Problem requirements. Every entry below needs to be repeated exactly as written.

Data to process.
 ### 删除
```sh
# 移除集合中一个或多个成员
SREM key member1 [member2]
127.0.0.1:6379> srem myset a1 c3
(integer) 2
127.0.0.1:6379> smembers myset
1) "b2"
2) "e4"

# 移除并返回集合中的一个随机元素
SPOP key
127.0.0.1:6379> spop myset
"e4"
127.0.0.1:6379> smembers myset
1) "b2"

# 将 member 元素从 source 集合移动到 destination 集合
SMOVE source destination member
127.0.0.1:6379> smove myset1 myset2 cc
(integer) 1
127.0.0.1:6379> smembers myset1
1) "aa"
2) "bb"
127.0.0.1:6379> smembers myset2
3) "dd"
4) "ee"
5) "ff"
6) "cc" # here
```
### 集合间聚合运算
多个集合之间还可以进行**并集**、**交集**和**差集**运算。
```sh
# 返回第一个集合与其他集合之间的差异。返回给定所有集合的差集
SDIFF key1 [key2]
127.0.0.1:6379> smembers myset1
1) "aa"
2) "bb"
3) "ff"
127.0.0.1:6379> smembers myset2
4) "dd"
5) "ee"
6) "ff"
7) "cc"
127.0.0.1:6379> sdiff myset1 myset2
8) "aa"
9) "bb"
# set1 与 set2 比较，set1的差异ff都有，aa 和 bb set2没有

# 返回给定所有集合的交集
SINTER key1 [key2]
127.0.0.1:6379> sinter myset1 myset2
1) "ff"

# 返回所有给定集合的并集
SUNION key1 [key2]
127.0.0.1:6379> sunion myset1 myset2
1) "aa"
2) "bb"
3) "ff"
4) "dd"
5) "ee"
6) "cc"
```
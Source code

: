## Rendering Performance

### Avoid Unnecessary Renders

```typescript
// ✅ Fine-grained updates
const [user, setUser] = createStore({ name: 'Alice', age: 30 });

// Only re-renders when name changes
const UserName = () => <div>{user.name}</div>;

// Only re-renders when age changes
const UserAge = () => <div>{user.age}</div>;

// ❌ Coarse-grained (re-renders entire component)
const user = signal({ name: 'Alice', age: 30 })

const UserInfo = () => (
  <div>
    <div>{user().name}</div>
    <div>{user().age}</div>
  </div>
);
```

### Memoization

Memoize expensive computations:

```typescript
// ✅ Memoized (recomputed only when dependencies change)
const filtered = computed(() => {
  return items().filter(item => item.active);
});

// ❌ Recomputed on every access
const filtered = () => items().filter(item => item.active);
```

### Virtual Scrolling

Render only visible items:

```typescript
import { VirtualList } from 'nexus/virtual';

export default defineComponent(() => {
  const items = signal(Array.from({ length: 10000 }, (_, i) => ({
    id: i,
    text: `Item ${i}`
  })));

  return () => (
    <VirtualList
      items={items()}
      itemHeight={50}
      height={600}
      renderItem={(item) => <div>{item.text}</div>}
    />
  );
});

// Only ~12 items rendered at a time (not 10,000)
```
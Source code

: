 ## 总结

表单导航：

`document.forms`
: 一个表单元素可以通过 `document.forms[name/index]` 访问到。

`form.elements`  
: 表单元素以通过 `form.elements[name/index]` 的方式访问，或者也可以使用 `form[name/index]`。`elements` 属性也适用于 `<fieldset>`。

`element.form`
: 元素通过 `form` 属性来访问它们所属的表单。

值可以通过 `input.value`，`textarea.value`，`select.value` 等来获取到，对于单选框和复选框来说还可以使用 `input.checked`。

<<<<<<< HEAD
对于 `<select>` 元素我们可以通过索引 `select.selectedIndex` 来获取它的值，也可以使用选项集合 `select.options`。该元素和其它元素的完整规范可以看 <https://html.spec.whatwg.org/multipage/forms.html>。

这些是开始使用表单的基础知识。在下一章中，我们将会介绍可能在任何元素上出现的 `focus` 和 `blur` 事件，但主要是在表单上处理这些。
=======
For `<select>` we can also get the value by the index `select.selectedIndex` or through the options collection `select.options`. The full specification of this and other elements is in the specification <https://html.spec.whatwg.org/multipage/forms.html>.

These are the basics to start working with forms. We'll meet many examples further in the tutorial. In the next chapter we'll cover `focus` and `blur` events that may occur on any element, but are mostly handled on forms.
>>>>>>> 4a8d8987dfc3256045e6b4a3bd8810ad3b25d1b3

Task output.
 ### 删除
```sh
# 移除集合中一个或多个成员
SREM key member1 [member2]
127.0.0.1:6379> srem myset a1 c3
(integer) 2
127.0.0.1:6379> smembers myset
1) "b2"
2) "e4"

# 移除并返回集合中的一个随机元素
SPOP key
127.0.0.1:6379> spop myset
"e4"
127.0.0.1:6379> smembers myset
1) "b2"

# 将 member 元素从 source 集合移动到 destination 集合
SMOVE source destination member
127.0.0.1:6379> smove myset1 myset2 cc
(integer) 1
127.0.0.1:6379> smembers myset1
1) "aa"
2) "bb"
127.0.0.1:6379> smembers myset2
3) "dd"
4) "ee"
5) "ff"
6) "cc" # here
```
### 集合间聚合运算
多个集合之间还可以进行**并集**、**交集**和**差集**运算。
```sh
# 返回第一个集合与其他集合之间的差异。返回给定所有集合的差集
SDIFF key1 [key2]
127.0.0.1:6379> smembers myset1
1) "aa"
2) "bb"
3) "ff"
127.0.0.1:6379> smembers myset2
4) "dd"
5) "ee"
6) "ff"
7) "cc"
127.0.0.1:6379> sdiff myset1 myset2
8) "aa"
9) "bb"
# set1 与 set2 比较，set1的差异ff都有，aa 和 bb set2没有

# 返回给定所有集合的交集
SINTER key1 [key2]
127.0.0.1:6379> sinter myset1 myset2
1) "ff"

# 返回所有给定集合的并集
SUNION key1 [key2]
127.0.0.1:6379> sunion myset1 myset2
1) "aa"
2) "bb"
3) "ff"
4) "dd"
5) "ee"
6) "cc"
```
Source code

:## Rendering Performance

### Avoid Unnecessary Renders

```typescript
// ✅ Fine-grained updates
const [user, setUser] = createStore({ name: 'Alice', age: 30 });

// Only re-renders when name changes
const UserName = () => <div>{user.name}</div>;

// Only re-renders when age changes
const UserAge = () => <div>{user.age}</div>;

// ❌ Coarse-grained (re-renders entire component)
const user = signal({ name: 'Alice', age: 30 })

const UserInfo = () => (
  <div>
    <div>{user().name}</div>
    <div>{user().age}</div>
  </div>
);
```

### Memoization

Memoize expensive computations:

```typescript
// ✅ Memoized (recomputed only when dependencies change)
const filtered = computed(() => {
  return items().filter(item => item.active);
});

// ❌ Recomputed on every access
const filtered = () => items().filter(item => item.active);
```

### Virtual Scrolling

Render only visible items:

```typescript
import { VirtualList } from 'nexus/virtual';

export default defineComponent(() => {
  const items = signal(Array.from({ length: 10000 }, (_, i) => ({
    id: i,
    text: `Item ${i}`
  })));

  return () => (
    <VirtualList
      items={items()}
      itemHeight={50}
      height={600}
      renderItem={(item) => <div>{item.text}</div>}
    />
  );
});

// Only ~12 items rendered at a time (not 10,000)
```
Source code

: ## 总结

表单导航：

`document.forms`
: 一个表单元素可以通过 `document.forms[name/index]` 访问到。

`form.elements`  
: 表单元素以通过 `form.elements[name/index]` 的方式访问，或者也可以使用 `form[name/index]`。`elements` 属性也适用于 `<fieldset>`。

`element.form`
: 元素通过 `form` 属性来访问它们所属的表单。

值可以通过 `input.value`，`textarea.value`，`select.value` 等来获取到，对于单选框和复选框来说还可以使用 `input.checked`。

<<<<<<< HEAD
对于 `<select>` 元素我们可以通过索引 `select.selectedIndex` 来获取它的值，也可以使用选项集合 `select.options`。该元素和其它元素的完整规范可以看 <https://html.spec.whatwg.org/multipage/forms.html>。

这些是开始使用表单的基础知识。在下一章中，我们将会介绍可能在任何元素上出现的 `focus` 和 `blur` 事件，但主要是在表单上处理这些。
=======
For `<select>` we can also get the value by the index `select.selectedIndex` or through the options collection `select.options`. The full specification of this and other elements is in the specification <https://html.spec.whatwg.org/multipage/forms.html>.

These are the basics to start working with forms. We'll meet many examples further in the tutorial. In the next chapter we'll cover `focus` and `blur` events that may occur on any element, but are mostly handled on forms.
>>>>>>> 4a8d8987dfc3256045e6b4a3bd8810ad3b25d1b3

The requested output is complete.